During an exercise session in school we worked on Problem 1.4 in Equilibrium Statistical Physics by Plischke and Bergersen. This chapter is a repetition of thermodynamics, and the problem concerns a magnetic system.
At one point the teacher's assistant wrote the magnetisation $M$ as a function of $S$ and $T$ in the following way, where $H$ is the magnetic field:
$$M = M(T,H) = M(T,H(S,T)) \tag{1}$$
I questioned the validity of this parameterization, and my reasoning is as follows. Consider something more familiar; a non-magnetic one-component system with fixed $N$, having the fundamental equation (in energy form)
$$U = U(S,V) \tag{2}$$
so that
$$dU = T dS - P dV, \tag{3}$$
where
$$T = \left( \frac{\partial U}{\partial S} \right)_V, \quad -P = \left( \frac{\partial U}{\partial V} \right)_S. \tag{4}$$
Now, we all know that we can write $U$ instead as a function of $T$ and $V$. This can be argued from the thermodynamic postulates via the observation that, for a given $V$, the energy $U$ is an increasing and convex function of $S$, and hence the map
$$(S,V) \mapsto (T,V) = \left( \left( \frac{\partial U}{\partial S} \right)_V, V \right) \tag{5}$$
is a bijection, making it a valid reparameterization. This is essentially the argument made in Section 3.3 of Callen's Thermodynamics and an Introduction to Thermostatistics, though he simplifies further by letting $V$ be fixed just like $N$.

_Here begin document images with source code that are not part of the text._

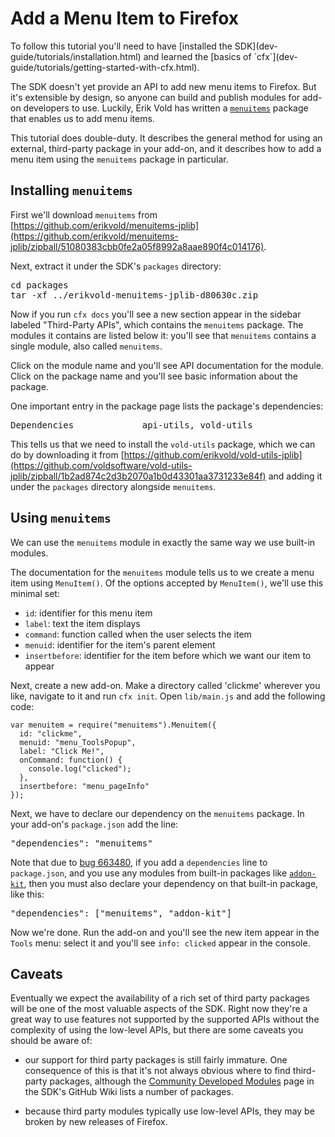 <!-- This Source Code Form is subject to the terms of the Mozilla Public
   - License, v. 2.0. If a copy of the MPL was not distributed with this
   - file, You can obtain one at http://mozilla.org/MPL/2.0/. -->

# Add a Menu Item to Firefox #

<span class="aside">
To follow this tutorial you'll need to have
[installed the SDK](dev-guide/tutorials/installation.html)
and learned the
[basics of `cfx`](dev-guide/tutorials/getting-started-with-cfx.html).
</span>

The SDK doesn't yet provide an API to add new menu items to Firefox.
But it's extensible by design, so anyone can build and publish
modules for add-on developers to use. Luckily, Erik Vold has written
a [`menuitems`](https://github.com/erikvold/menuitems-jplib) package
that enables us to add menu items.

This tutorial does double-duty. It describes the general method for
using an external, third-party package in your add-on, and it
describes how to add a menu item using the `menuitems` package in particular.

## Installing `menuitems` ##

First we'll download `menuitems` from
[https://github.com/erikvold/menuitems-jplib](https://github.com/erikvold/menuitems-jplib/zipball/51080383cbb0fe2a05f8992a8aae890f4c014176).

Next, extract it under the SDK's `packages` directory:

<pre>
cd packages
tar -xf ../erikvold-menuitems-jplib-d80630c.zip
</pre>

Now if you run `cfx docs` you'll see a new section appear in the sidebar
labeled "Third-Party APIs", which contains the `menuitems` package.
The modules it contains are listed below it: you'll
see that `menuitems` contains a single module, also
called `menuitems`.

Click on the module name and you'll see API documentation for the module. Click
on the package name and you'll see basic information about the package.

One important entry in the package page lists the package's dependencies:

<pre>
Dependencies             api-utils, vold-utils
</pre>

This tells us that we need to install the `vold-utils` package,
which we can do by downloading it from
[https://github.com/erikvold/vold-utils-jplib](https://github.com/voldsoftware/vold-utils-jplib/zipball/1b2ad874c2d3b2070a1b0d43301aa3731233e84f)
and adding it under the `packages` directory alongside `menuitems`.

## Using `menuitems` ##

We can use the `menuitems` module in exactly the same way we use built-in
modules.

The documentation for the `menuitems` module tells us to we create a menu
item using `MenuItem()`. Of the options accepted by `MenuItem()`, we'll use
this minimal set:

* `id`: identifier for this menu item
* `label`: text the item displays
* `command`: function called when the user selects the item
* `menuid`: identifier for the item's parent element
* `insertbefore`: identifier for the item before which we want our item to
appear

Next, create a new add-on. Make a directory called 'clickme' wherever you
like, navigate to it and run `cfx init`. Open `lib/main.js` and add the
following code:

    var menuitem = require("menuitems").Menuitem({
      id: "clickme",
      menuid: "menu_ToolsPopup",
      label: "Click Me!",
      onCommand: function() {
        console.log("clicked");
      },
      insertbefore: "menu_pageInfo"
    });

Next, we have to declare our dependency on the `menuitems` package.
In your add-on's `package.json` add the line:

<pre>
"dependencies": "menuitems"
</pre>

Note that due to
[bug 663480](https://bugzilla.mozilla.org/show_bug.cgi?id=663480), if you
add a `dependencies` line to `package.json`, and you use any modules from
built-in packages like [`addon-kit`](packages/addon-kit/index.html), then
you must also declare your dependency on that built-in package, like this:

<pre>
"dependencies": ["menuitems", "addon-kit"]
</pre>

Now we're done. Run the add-on and you'll see the new item appear in the
`Tools` menu: select it and you'll see `info: clicked` appear in the
console.

## Caveats ##

Eventually we expect the availability of a rich set of third party packages
will be one of the most valuable aspects of the SDK. Right now they're a great
way to use features not supported by the supported APIs without the
complexity of using the low-level APIs, but there are some caveats you should
be aware of:

* our support for third party packages is still fairly immature. One
consequence of this is that it's not always obvious where to find third-party
packages, although the
[Community Developed Modules](https://github.com/mozilla/addon-sdk/wiki/Community-developed-modules)
page in the SDK's GitHub Wiki lists a number of packages.

* because third party modules typically use low-level APIs, they may be broken
by new releases of Firefox.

We can argue in a similar way to replace $V$ with $P$, but I see no way to argue for replacing $V$ with $T$ or $S$. Hence I don't see how it would be possible to parameterize the thermodynamic state by $S$ and $T$, giving $U = U(S,T)$. Indeed it seems like $S$ and $T$ contain the same information about $U$.
Now, let us return to the original question, about equation (1). Is there something special about magnetic systems that lets us parameterize it in terms of $S$ and $T$? Something particular with magnetization? Or is there something wrong with my argument, even for the simple (non-magnetic) system?